For the first time in its nearly 400-year history, four of Harvard University’s academic departments will be led by African-American women.
Professor Claudine Gay, the latest appointee, will become the first woman and the first African-American to lead the university’s prestigious Faculty of Arts and Sciences, according to The Crimson Harvard.
Gay, who begins her new duties on Aug. 15, said she was inspired by Drew Faust, a former Harvard president who was the first female to assume the post.
“If my presence in this role affirms someone’s sense of belonging and ownership, the same way Drew’s appointment affirmed my own sense of belonging, then I think that’s great,” Gay said in a statement.

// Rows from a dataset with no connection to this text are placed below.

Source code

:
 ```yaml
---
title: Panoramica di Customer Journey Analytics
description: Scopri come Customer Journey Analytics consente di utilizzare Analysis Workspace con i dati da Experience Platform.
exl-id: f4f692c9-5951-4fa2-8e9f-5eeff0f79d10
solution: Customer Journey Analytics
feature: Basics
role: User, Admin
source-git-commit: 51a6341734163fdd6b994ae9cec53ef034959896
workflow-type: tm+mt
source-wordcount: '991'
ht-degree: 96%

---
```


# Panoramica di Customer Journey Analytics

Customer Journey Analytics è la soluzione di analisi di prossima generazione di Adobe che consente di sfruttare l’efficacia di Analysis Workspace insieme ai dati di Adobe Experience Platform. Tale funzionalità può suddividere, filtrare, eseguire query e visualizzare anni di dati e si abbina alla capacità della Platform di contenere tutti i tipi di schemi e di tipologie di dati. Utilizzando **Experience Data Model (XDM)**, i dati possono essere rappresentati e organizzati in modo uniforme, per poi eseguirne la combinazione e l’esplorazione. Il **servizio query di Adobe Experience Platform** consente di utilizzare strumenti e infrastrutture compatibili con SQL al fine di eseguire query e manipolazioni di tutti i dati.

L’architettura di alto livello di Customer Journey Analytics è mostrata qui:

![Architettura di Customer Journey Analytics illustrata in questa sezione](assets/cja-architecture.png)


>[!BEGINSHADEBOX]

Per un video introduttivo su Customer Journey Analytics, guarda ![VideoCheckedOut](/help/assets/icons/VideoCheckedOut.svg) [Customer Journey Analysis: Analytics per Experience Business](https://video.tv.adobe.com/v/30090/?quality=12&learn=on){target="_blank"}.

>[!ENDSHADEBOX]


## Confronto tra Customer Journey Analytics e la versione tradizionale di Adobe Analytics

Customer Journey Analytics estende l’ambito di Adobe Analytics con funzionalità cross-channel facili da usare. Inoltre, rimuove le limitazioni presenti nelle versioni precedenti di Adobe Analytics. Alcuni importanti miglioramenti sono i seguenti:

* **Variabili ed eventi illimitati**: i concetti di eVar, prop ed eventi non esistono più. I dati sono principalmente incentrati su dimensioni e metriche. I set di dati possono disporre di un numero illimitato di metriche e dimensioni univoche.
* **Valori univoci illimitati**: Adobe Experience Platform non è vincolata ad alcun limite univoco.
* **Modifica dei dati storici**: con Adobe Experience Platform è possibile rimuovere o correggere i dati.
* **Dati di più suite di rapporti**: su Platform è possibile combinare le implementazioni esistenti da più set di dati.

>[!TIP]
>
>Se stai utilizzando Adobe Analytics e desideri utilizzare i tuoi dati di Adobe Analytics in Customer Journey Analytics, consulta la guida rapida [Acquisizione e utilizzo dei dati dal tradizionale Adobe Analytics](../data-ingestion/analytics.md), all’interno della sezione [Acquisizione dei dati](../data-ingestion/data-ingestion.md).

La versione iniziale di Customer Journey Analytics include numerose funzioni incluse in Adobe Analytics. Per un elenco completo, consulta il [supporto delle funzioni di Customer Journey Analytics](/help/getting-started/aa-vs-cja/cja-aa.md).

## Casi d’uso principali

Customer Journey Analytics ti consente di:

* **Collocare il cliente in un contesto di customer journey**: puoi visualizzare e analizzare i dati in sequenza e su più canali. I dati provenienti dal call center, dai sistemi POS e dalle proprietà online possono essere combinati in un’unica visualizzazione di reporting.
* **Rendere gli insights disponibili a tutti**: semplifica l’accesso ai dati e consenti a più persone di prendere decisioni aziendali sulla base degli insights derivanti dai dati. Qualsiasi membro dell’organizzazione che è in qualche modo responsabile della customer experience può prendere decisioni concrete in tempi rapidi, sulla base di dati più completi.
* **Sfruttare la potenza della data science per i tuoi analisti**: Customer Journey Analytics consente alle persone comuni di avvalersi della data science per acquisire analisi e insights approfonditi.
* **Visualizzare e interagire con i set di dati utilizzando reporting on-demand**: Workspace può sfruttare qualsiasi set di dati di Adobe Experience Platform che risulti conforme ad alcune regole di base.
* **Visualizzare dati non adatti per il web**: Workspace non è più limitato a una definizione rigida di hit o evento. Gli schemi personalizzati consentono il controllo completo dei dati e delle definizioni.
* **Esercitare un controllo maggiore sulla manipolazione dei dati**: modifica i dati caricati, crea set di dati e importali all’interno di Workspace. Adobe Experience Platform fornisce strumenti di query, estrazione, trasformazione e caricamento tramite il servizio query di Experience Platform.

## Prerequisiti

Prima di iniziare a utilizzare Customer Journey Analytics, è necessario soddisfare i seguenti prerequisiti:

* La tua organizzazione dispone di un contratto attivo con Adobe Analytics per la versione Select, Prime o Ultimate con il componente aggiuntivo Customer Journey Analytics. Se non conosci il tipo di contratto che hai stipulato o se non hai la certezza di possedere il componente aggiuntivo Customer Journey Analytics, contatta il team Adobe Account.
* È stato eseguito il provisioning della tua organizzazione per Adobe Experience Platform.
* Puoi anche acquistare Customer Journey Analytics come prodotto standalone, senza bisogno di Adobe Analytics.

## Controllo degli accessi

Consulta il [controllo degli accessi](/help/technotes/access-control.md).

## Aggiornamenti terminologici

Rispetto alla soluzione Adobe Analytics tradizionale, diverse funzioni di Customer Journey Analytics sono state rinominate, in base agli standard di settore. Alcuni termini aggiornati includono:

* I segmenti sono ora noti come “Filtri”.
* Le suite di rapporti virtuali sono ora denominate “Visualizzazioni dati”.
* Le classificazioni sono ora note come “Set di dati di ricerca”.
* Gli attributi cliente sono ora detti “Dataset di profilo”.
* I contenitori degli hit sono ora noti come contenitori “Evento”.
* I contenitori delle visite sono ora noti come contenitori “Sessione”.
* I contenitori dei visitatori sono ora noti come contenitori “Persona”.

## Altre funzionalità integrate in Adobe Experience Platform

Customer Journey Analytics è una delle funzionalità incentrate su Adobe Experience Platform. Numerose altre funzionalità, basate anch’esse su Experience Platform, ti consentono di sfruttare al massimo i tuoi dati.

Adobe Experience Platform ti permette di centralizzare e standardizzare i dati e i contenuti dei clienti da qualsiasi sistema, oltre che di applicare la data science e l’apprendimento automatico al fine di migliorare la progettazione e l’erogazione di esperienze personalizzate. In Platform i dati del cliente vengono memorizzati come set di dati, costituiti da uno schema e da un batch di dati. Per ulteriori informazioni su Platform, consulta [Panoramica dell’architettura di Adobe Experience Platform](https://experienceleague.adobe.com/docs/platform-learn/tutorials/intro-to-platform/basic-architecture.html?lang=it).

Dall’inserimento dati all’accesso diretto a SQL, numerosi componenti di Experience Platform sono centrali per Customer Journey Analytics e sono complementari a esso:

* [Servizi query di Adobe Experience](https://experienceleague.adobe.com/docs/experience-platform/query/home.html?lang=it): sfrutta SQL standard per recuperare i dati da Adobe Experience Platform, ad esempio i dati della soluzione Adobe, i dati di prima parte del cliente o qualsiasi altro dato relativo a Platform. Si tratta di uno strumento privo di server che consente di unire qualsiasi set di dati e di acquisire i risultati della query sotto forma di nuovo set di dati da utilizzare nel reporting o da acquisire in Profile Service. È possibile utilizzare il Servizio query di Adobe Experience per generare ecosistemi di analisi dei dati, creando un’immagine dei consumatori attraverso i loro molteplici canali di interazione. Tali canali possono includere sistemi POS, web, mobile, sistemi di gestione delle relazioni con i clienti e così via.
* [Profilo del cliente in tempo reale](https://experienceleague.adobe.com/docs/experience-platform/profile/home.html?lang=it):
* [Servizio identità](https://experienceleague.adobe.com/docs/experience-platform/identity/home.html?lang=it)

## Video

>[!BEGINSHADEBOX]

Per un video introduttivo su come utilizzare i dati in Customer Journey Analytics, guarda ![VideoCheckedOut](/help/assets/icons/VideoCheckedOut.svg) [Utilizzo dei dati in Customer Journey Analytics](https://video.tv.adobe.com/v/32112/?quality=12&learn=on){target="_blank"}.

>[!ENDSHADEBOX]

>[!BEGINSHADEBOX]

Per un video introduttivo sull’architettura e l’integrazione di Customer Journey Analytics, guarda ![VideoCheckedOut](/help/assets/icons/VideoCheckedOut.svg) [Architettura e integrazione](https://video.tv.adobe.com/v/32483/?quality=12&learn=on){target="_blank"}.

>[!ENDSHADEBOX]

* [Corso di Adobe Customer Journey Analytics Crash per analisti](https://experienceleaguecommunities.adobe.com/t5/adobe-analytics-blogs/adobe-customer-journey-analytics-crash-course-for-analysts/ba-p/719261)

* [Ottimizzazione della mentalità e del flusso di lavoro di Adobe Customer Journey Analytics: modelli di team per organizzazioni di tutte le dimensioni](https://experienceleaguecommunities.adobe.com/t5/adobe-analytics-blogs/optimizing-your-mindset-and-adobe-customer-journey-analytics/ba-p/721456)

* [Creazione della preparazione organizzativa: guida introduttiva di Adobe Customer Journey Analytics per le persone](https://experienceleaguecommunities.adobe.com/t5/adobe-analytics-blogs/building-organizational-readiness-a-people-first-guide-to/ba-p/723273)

Gay will join three other Black women currently seated as department heads. In 2016, Michelle A. Williams became the first Black female to lead the Longwood-based School of Public Health. Tomiko Brown-Nagin and Bridget Terry-Long were also the first Black women to become deans of the Radcliffe Institute for Advanced Study and the Graduate School of Education, respectively, in April and May.
“Each of these exceptional individuals was selected because they enjoy reputations as distinguished scholars and educators, and because they are widely admired by their colleagues as extremely effective academic leaders,” said Harvard President Lawrence Bacow. “They were selected not because of their race or gender but because they each rose to the top of a rigorous search process.”